The European Union’s top court has ruled that Uber should be regulated like a taxi company, a move that could have major implications for how the popular ride-hailing app does business in Europe — and raises questions about its future in the US.
The European Court of Justice issued the ruling in a case brought by Barcelona cab drivers, who argued that Uber had an unfair advantage over them because it wasn’t regulated as heavily.
The court rejected Uber’s argument that it is a tech business whose main function is matching passengers with drivers. Instead, it ruled that the company should be classified as a transportation service — and that it needs to be regulated like one.
That ruling, which can’t be appealed, means that the company could face new licensing fees and also raises questions over whether the company could be obligated to provide employee benefits to drivers.
Uber, which is facing legal challenges across Europe, tried to downplay its significance.
“This ruling will not change things in most EU countries, where we already operate under transportation law,” the company said in a statement. “We will continue the dialogue with cities across Europe.”
Still, the impact of the ruling could ripple beyond Uber — business analysts say that other companies in the gig economy could also find themselves in the crossfire.
Companies like Airbnb or apps that do things like provide delivery services have built their business models around the idea that they are tech companies that are simply making it easier for consumers and freelance workers to independently find each other and exchange money for services.
Their argument is that they are facilitators — and shouldn’t face the cumbersome and costly regulations that conventional businesses face for offering these services themselves.
But the EU ruling suggests those arguments may soon fall on deaf ears. Instead, the court may start to treat more and more of these tech companies like the very businesses they’re beginning to replace.
Uber is successful, but it has a knack for controversy
With a valuation of $70 billion, Uber is currently the most highly valued startup in the world. But its long-term reputation is in peril as it stumbles from controversy to controversy and struggles to shake public perception that it is a company that prefers to buck rules wherever it goes rather than follow them.
In September, London regulators banned Uber from operating in the city, arguing that the company demonstrated a “lack of corporate responsibility” tied to a number of its behaviors, such as failing to report sexual assault by its drivers and using lax background checks.

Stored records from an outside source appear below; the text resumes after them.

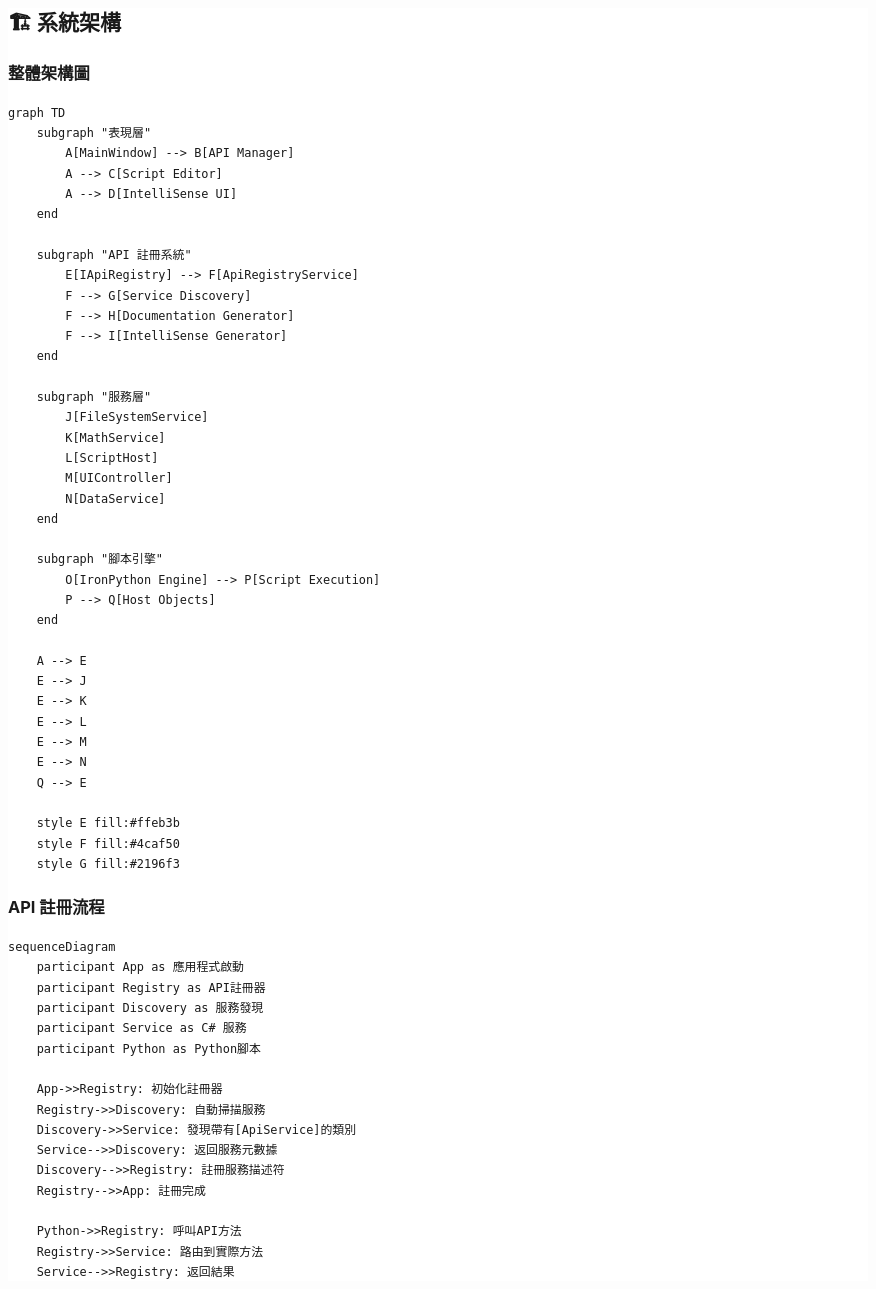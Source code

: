## 🏗️ 系統架構

### 整體架構圖
```mermaid
graph TD
    subgraph "表現層"
        A[MainWindow] --> B[API Manager]
        A --> C[Script Editor]
        A --> D[IntelliSense UI]
    end
    
    subgraph "API 註冊系統"
        E[IApiRegistry] --> F[ApiRegistryService]
        F --> G[Service Discovery]
        F --> H[Documentation Generator]
        F --> I[IntelliSense Generator]
    end
    
    subgraph "服務層"
        J[FileSystemService] 
        K[MathService]
        L[ScriptHost]
        M[UIController]
        N[DataService]
    end
    
    subgraph "腳本引擎"
        O[IronPython Engine] --> P[Script Execution]
        P --> Q[Host Objects]
    end
    
    A --> E
    E --> J
    E --> K
    E --> L
    E --> M
    E --> N
    Q --> E
    
    style E fill:#ffeb3b
    style F fill:#4caf50
    style G fill:#2196f3
```

### API 註冊流程
```mermaid
sequenceDiagram
    participant App as 應用程式啟動
    participant Registry as API註冊器
    participant Discovery as 服務發現
    participant Service as C# 服務
    participant Python as Python腳本
    
    App->>Registry: 初始化註冊器
    Registry->>Discovery: 自動掃描服務
    Discovery->>Service: 發現帶有[ApiService]的類別
    Service-->>Discovery: 返回服務元數據
    Discovery-->>Registry: 註冊服務描述符
    Registry-->>App: 註冊完成
    
    Python->>Registry: 呼叫API方法
    Registry->>Service: 路由到實際方法
    Service-->>Registry: 返回結果
```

Uber is currently appealing that case in London courts and has the right to continue operating in the city until the appeals process is exhausted.
But should the company lose in court, it will suffer a massive blow: London is Uber’s largest European market and hosts some 40,000 licensed Uber drivers who serve more than 3 million customers.
“Uber has been betting that its popularity with users will force regulators to excuse its illegality,” Benjamin Edelman, a professor at Harvard Business School, told me in September in regard to the London ban. “But as Uber’s problems worsen, regulators feel emboldened to proceed and rightly sense that it’s particularly urgent for them to do so.”
Denmark pushed Uber out of the country this spring after introducing new taxi laws.
Uber also has a long history of controversy in the US. After it left Austin, Texas, in 2016 because of the city’s requirements for background checks on drivers, it teamed up with Lyft to spend millions lobbying state lawmakers and eventually convinced the Texas legislature to overrule the city. Uber returned to the city this year, but its return was met with anger from local officials.
Currently at least five states are planning to investigate Uber after it revealed this fall that it had paid hackers $100,000 to cover up a cyberattack that stole nearly 60 million people’s personal data from the company in 2016.
The Department of Justice is also currently looking into whether Uber has broken a US law against bribing foreign officials with payments that it made to officials in China, India, Indonesia, and elsewhere.
Waymo, the self-driving car subsidiary of Google’s parent company, is currently suing Uber for allegedly stealing trade secrets from it.
And last week, court documents showed that federal investigators are pursuing a criminal investigation into Uber, but it’s unclear at the moment what matters they are looking into.
It seems that hardly a month goes by without Uber’s name showing up in the news — but usually for something controversial that only hurts its image more.